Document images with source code
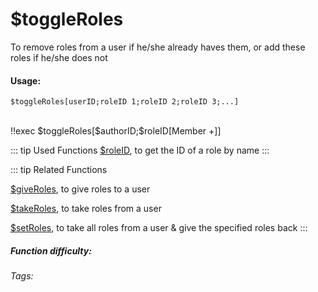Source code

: # $toggleRoles
To remove roles from a user if he/she already haves them, or add these roles if he/she does not

#### Usage: 
`$toggleRoles[userID;roleID 1;roleID 2;roleID 3;...]`


<br/>
<discord-messages>
	<discord-message :bot="false" role-color="#ffcc9a" author="Member">
		!!exec $toggleRoles[$authorID;$roleID[Member +]]
	</discord-message>
</discord-messages>

::: tip Used Functions
[$roleID](../Role/roleID.md), to get the ID of a role by name
:::

::: tip Related Functions

[$giveRoles](../Role/giveRoles.md), to give roles to a user

[$takeRoles](../Role/takeRoles.md), to take roles from a user

[$setRoles](../Role/setRoles.md), to take all roles from a user & give the specified roles back
:::

##### Function difficulty: <Badge type="warning" text="Medium" vertical="middle" /> 
###### Tags: <Badge type="tip" text="Toggle roles" vertical="middle" /> <Badge type="tip" text="Give Roles" vertical="middle" /> <Badge type="tip" text="Take Roles" vertical="middle" /> <Badge type="tip" text="Member" vertical="middle" /> <Badge type="tip" text="role" vertical="middle" />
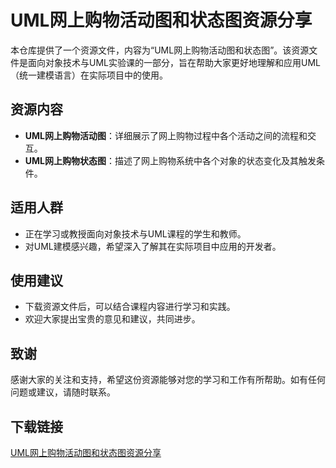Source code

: # UML网上购物活动图和状态图资源分享

本仓库提供了一个资源文件，内容为“UML网上购物活动图和状态图”。该资源文件是面向对象技术与UML实验课的一部分，旨在帮助大家更好地理解和应用UML（统一建模语言）在实际项目中的使用。

## 资源内容

- **UML网上购物活动图**：详细展示了网上购物过程中各个活动之间的流程和交互。
- **UML网上购物状态图**：描述了网上购物系统中各个对象的状态变化及其触发条件。

## 适用人群

- 正在学习或教授面向对象技术与UML课程的学生和教师。
- 对UML建模感兴趣，希望深入了解其在实际项目中应用的开发者。

## 使用建议

- 下载资源文件后，可以结合课程内容进行学习和实践。
- 欢迎大家提出宝贵的意见和建议，共同进步。

## 致谢

感谢大家的关注和支持，希望这份资源能够对您的学习和工作有所帮助。如有任何问题或建议，请随时联系。

## 下载链接

[UML网上购物活动图和状态图资源分享](https://pan.quark.cn/s/c96e9e0a6e78)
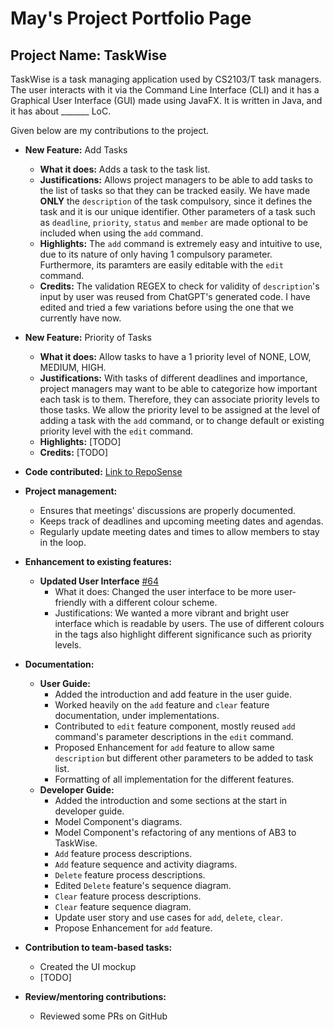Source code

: # May's Project Portfolio Page

## Project Name: TaskWise
TaskWise is a task managing application used by CS2103/T task managers.
The user interacts with it via the Command Line Interface (CLI) and it has a Graphical User
Interface (GUI) made using JavaFX. It is written in Java, and it has about _______ LoC.

Given below are my contributions to the project.

* **New Feature:** Add Tasks
  * **What it does:** Adds a task to the task list.
  * **Justifications:** Allows project managers to be able to add tasks to the list of tasks so that they can
    be tracked easily. We have made **ONLY** the `description` of the task compulsory, since it
    defines the task and it is our unique identifier. Other parameters of a task such as `deadline`, `priority`,
    `status` and `member` are made optional to be included when using the `add` command.
  * **Highlights:** The `add` command is extremely easy and intuitive to use, due to its nature of only having 1
    compulsory parameter. Furthermore, its paramters are easily editable with the `edit` command.
  * **Credits:** The validation REGEX to check for validity of `description`'s input by user was reused from ChatGPT's
    generated code. I have edited and tried a few variations before using the one that we currently have now.

* **New Feature:** Priority of Tasks
  * **What it does:** Allow tasks to have a 1 priority level of NONE, LOW, MEDIUM, HIGH.
  * **Justifications:** With tasks of different deadlines and importance, project managers may want to be able to
  categorize how important each task is to them. Therefore, they can associate priority levels to those tasks.
  We allow the priority level to be assigned at the level of adding a task with the `add` command, or to change 
  default or existing priority level with the `edit` command. 
  * **Highlights:** [TODO]
  * **Credits:** [TODO]

* **Code contributed:** [Link to RepoSense](https://nus-cs2103-ay2324s1.github.io/tp-dashboard/?search=maypfv&sort=groupTitle&sortWithin=title&timeframe=commit&mergegroup=&groupSelect=groupByRepos&breakdown=true&checkedFileTypes=docs~functional-code~test-code&since=2023-09-22&tabOpen=true&tabType=authorship&tabAuthor=maypfv&tabRepo=AY2324S1-CS2103T-T17-1%2Ftp%5Bmaster%5D&authorshipIsMergeGroup=false&authorshipFileTypes=docs~functional-code~test-code&authorshipIsBinaryFileTypeChecked=false&authorshipIsIgnoredFilesChecked=false)

* **Project management:** 
  * Ensures that meetings' discussions are properly documented.
  * Keeps track of deadlines and upcoming meeting dates and agendas.
  * Regularly update meeting dates and times to allow members to stay in the loop.

* **Enhancement to existing features:**
  * **Updated User Interface** [#64](https://github.com/AY2324S1-CS2103T-T17-1/tp/pull/64)
    * What it does: Changed the user interface to be more user-friendly with a different colour scheme.
    * Justifications: We wanted a more vibrant and bright user interface which is readable by users. The use of different 
      colours in the tags also highlight different significance such as priority levels.

* **Documentation:**
  * **User Guide:** 
    * Added the introduction and add feature in the user guide.
    * Worked heavily on the `add` feature and `clear` feature documentation, under implementations.
    * Contributed to `edit` feature component, mostly reused `add` command's parameter descriptions in the `edit`
      command.
    * Proposed Enhancement for `add` feature to allow same `description` but different other parameters to be added to
      task list.
    * Formatting of all implementation for the different features.
  * **Developer Guide:** 
    * Added the introduction and some sections at the start in developer guide.
    * Model Component's diagrams.
    * Model Component's refactoring of any mentions of AB3 to TaskWise.
    * `Add` feature process descriptions.
    * `Add` feature sequence and activity diagrams.
    * `Delete` feature process descriptions.
    * Edited `Delete` feature's sequence diagram.
    * `Clear` feature process descriptions.
    * `Clear` feature sequence diagram.
    * Update user story and use cases for `add`, `delete`, `clear`. 
    * Propose Enhancement for `add` feature. 
* **Contribution to team-based tasks:** 
  * Created the UI mockup
  * [TODO]
* **Review/mentoring contributions:**   
  * Reviewed some PRs on GitHub
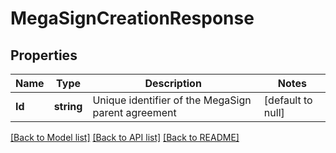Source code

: # MegaSignCreationResponse

## Properties
Name | Type | Description | Notes
------------ | ------------- | ------------- | -------------
**Id** | **string** | Unique identifier of the MegaSign parent agreement | [default to null]

[[Back to Model list]](../README.md#documentation-for-models) [[Back to API list]](../README.md#documentation-for-api-endpoints) [[Back to README]](../README.md)


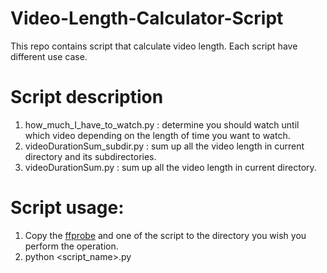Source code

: # Video-Length-Calculator-Script
This repo contains script that calculate video length. Each script have different use case.

# Script description
1. how_much_I_have_to_watch.py : determine you should watch until which video depending on the length of time you want to watch.
2. videoDurationSum_subdir.py : sum up all the video length in current directory and its subdirectories.
3. videoDurationSum.py : sum up all the video length in current directory.

# Script usage:
1. Copy the [ffprobe](https://ffbinaries.com/downloads) and one of the script to the directory you wish you perform the operation.
2. python <script_name>.py
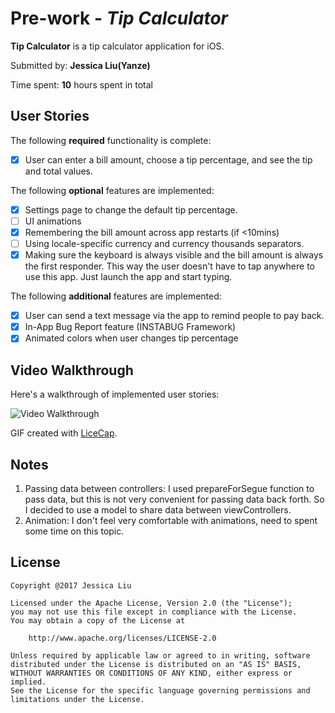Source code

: 
# Pre-work - *Tip Calculator*

**Tip Calculator** is a tip calculator application for iOS.

Submitted by: **Jessica Liu(Yanze)**

Time spent: **10** hours spent in total

## User Stories

The following **required** functionality is complete:

* [x] User can enter a bill amount, choose a tip percentage, and see the tip and total values.

The following **optional** features are implemented:
* [x] Settings page to change the default tip percentage.
* [ ] UI animations
* [x] Remembering the bill amount across app restarts (if <10mins)
* [ ] Using locale-specific currency and currency thousands separators.
* [x] Making sure the keyboard is always visible and the bill amount is always the first responder. This way the user doesn't have to tap anywhere to use this app. Just launch the app and start typing.

The following **additional** features are implemented:

- [x] User can send a text message via the app to remind people to pay back.
- [x] In-App Bug Report feature (INSTABUG Framework)
- [x] Animated colors when user changes tip percentage

## Video Walkthrough 

Here's a walkthrough of implemented user stories:

<img src='http://i.imgur.com/0Hn3U3S.gif' title='Video Walkthrough' width='' alt='Video Walkthrough' />

GIF created with [LiceCap](http://www.cockos.com/licecap/).

## Notes

1. Passing data between controllers: I used prepareForSegue function to pass data, but this is not very convenient for passing data back forth. So I decided to use a model to share data between viewControllers.
2. Animation: I don't feel very comfortable with animations, need to spent some time on this topic.

## License

    Copyright @2017 Jessica Liu

    Licensed under the Apache License, Version 2.0 (the "License");
    you may not use this file except in compliance with the License.
    You may obtain a copy of the License at

        http://www.apache.org/licenses/LICENSE-2.0

    Unless required by applicable law or agreed to in writing, software
    distributed under the License is distributed on an "AS IS" BASIS,
    WITHOUT WARRANTIES OR CONDITIONS OF ANY KIND, either express or implied.
    See the License for the specific language governing permissions and
    limitations under the License.
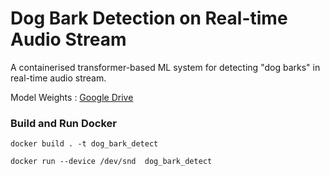 # Dog Bark Detection on Real-time Audio Stream
A containerised transformer-based ML system for detecting "dog barks" in real-time audio stream.

Model Weights : [Google Drive](https://drive.google.com/file/d/1plEa_9DmXzh0Q_giTHI9wl1CYbXbIWn5/view?usp=sharing)

### Build and Run Docker

`docker build . -t dog_bark_detect`

`docker run --device /dev/snd  dog_bark_detect`
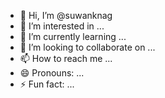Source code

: - 👋 Hi, I’m @suwanknag
- 👀 I’m interested in ...
- 🌱 I’m currently learning ...
- 💞️ I’m looking to collaborate on ...
- 📫 How to reach me ...
- 😄 Pronouns: ...
- ⚡ Fun fact: ...

<!---
suwanknag/suwanknag is a ✨ special ✨ repository because its `README.md` (this file) appears on your GitHub profile.
You can click the Preview link to take a look at your changes.
--->
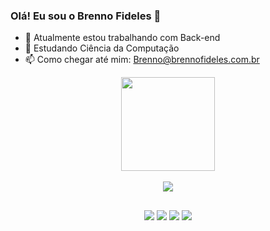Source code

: ### Olá! Eu sou o Brenno Fideles 👋

- 🔭 Atualmente estou trabalhando com Back-end
- 🌱 Estudando Ciência da Computação
- 📫 Como chegar até mim: Brenno@brennofideles.com.br

<div align="center">
  <a href="https://github.com/Shouko361">
  <img height="150em" src="https://github-readme-stats.vercel.app/api?username=Shouko361&theme=dark"/><br><br>
  <img heigth="70em" src="https://github-readme-stats.vercel.app/api/top-langs/?username=Shouko361&theme=dark"/>
</div>
  
##
<div align="center">
  <a href="https://brennofideles.com.br"><img src="https://img.shields.io/website-up-down-green-red/http/monip.org.svg"></a>
  <a href="https://t.me/Shouko3613"><img src="https://img.shields.io/badge/Telegram-2CA5E0?style=for-the-badge&logo=telegram&logoColor=white"></a>
  <a href="https://www.linkedin.com/in/brenno-fideles-303539163"><img src="https://img.shields.io/badge/LinkedIn-0077B5?style=for-the-badge&logo=linkedin&logoColor=white"></a>
  <a href="https://www.instagram.com/___brenno____/"><img src="https://img.shields.io/badge/Instagram-E4405F?style=for-the-badge&logo=instagram&logoColor=white"></a>
</div>
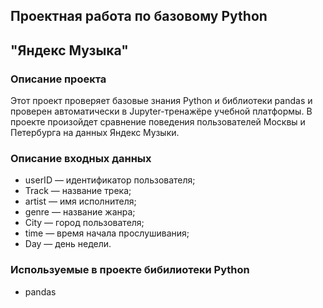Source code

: ## Проектная работа по базовому Python
## "Яндекс Музыка"

### Описание проекта
Этот проект проверяет базовые знания Python и библиотеки pandas и проверен автоматически в Jupyter-тренажёре учебной платформы. 
В проекте произойдет сравнение поведения пользователей Москвы и Петербурга на данных Яндекс Музыки.

### Описание входных данных
- userID — идентификатор пользователя;
- Track — название трека;
- artist — имя исполнителя;
- genre — название жанра;
- City — город пользователя;
- time — время начала прослушивания;
- Day — день недели.

### Используемые в проекте бибилиотеки Python
- pandas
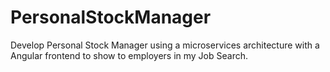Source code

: # PersonalStockManager
Develop Personal Stock Manager using a microservices architecture with a Angular frontend to show to employers in my Job Search.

- **EXERCISE REQUIREMENTS**:
Each line from the line containing "по базовому Python" through the last line above must be written out exactly, and every picture must be omitted.

- **YOUR RESPONSE**:
: ## Проектная работа по базовому Python
## "Яндекс Музыка"

### Описание проекта
Этот проект проверяет базовые знания Python и библиотеки pandas и проверен автоматически в Jupyter-тренажёре учебной платформы. 
В проекте произойдет сравнение поведения пользователей Москвы и Петербурга на данных Яндекс Музыки.

### Описание входных данных
- userID — идентификатор пользователя;
- Track — название трека;
- artist — имя исполнителя;
- genre — название жанра;
- City — город пользователя;
- time — время начала прослушивания;
- Day — день недели.

### Используемые в проекте бибилиотеки Python
- pandas
Source code

: # PersonalStockManager
Develop Personal Stock Manager using a microservices architecture with a Angular frontend to show to employers in my Job Search.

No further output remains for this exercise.